Video and article by Chase Downey, contributor
Editor’s Note: EMU’s campus is closed to visitors. All video of campus was taken from public streets and sidewalks and not from campus property.
Even after a false start of trying to open last month and James Madison University’s shift to at least a month of mostly online classes, Eastern Mennonite University has brought students back to classes, and campus leaders hope they can remain in person.
EMU began allowing students to move to campus Sept. 3-6 — two weeks after the original move-in date. The private university pushed back its move-in weekend after four student leaders who were supposed to help with the move-in process had tested positive for COVID-19.

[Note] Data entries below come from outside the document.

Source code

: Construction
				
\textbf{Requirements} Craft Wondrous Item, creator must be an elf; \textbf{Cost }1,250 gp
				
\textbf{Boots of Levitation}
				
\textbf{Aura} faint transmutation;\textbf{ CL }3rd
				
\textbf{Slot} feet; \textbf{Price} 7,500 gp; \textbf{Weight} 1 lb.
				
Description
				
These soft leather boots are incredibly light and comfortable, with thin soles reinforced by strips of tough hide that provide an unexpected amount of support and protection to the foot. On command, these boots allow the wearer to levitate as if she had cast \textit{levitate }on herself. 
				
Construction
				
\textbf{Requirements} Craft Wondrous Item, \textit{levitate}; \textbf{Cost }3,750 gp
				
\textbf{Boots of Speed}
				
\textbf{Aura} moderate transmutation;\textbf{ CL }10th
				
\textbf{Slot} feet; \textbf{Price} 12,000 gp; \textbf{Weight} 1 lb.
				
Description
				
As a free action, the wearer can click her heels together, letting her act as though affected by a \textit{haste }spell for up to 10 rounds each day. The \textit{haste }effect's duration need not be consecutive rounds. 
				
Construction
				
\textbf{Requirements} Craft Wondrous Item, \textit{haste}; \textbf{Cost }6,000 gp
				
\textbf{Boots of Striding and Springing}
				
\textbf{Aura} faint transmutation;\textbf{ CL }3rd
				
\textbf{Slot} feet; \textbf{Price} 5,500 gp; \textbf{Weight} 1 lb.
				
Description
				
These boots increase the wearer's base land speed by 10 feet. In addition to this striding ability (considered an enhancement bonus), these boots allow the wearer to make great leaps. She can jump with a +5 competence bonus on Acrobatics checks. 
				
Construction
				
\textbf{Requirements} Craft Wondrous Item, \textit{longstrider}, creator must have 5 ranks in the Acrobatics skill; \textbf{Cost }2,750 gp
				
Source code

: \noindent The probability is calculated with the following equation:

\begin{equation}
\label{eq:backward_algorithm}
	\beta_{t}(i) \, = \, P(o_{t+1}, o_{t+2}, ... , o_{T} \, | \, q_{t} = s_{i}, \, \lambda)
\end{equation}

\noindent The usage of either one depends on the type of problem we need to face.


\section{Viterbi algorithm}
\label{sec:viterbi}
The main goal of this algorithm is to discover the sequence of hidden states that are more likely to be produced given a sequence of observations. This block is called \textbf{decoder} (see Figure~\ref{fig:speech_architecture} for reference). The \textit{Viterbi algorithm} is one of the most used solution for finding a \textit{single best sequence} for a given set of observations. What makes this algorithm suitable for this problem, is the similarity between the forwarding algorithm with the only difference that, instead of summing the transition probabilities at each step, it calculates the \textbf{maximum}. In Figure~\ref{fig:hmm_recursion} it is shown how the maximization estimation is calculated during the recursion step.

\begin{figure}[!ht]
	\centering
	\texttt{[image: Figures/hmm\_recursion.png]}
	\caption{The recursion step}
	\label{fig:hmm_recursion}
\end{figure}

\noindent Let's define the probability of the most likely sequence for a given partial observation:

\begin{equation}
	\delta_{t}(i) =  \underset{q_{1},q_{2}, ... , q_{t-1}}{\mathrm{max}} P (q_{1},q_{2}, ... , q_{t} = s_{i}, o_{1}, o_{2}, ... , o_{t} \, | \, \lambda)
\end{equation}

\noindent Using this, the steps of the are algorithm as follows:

“We paused for that two weeks to enable time for the quarantine to happen and for us to reopen well,” said EMU’s Dean of Students Shannon Dycus.
The university also delayed in-person classes from starting until Thursday Sept. 10, giving students time to adjust to the university’s safety guidelines and procedures, which it calls “COVID Commitments.”
They include requiring students to wear masks anywhere on campus, to stay six feet apart from others, to fill out a daily online symptom tracker and to ask that on-campus students travel off-campus only for “essential travel.”
Dycus told The Citizen in an interview that the in-person reboot that started Thursday to give students “a chance to learn the new protocol for living spaces, eating spaces and now we are engaging in what it means to be in the classroom together.”
In order to protect students, EMU also has closed the campus to visitors. (Video taken for the piece above was shot from public streets and sidewalks — not from campus property.)
EMU offers free on-campus coronavirus testing for all students and is offering testing for faculty and staff as well, with a current focus on people exhibiting symptoms.
The university also has isolation spaces for students that might become infected, but did not wish to disclose exactly how many isolation spaces were available to students — “about 10% of [the] residential student body,” Dycus said.
Dycus declined to say how many positive cases or filled isolation spaces would prompt EMU to shift to all-online learning.
“We have identified a percentage of occupancy that if we reach that point we will begin to make another series of decisions,” she said.
The university also has plans for a coronavirus dashboard to update their information online and said that it was expected to release that soon, she said.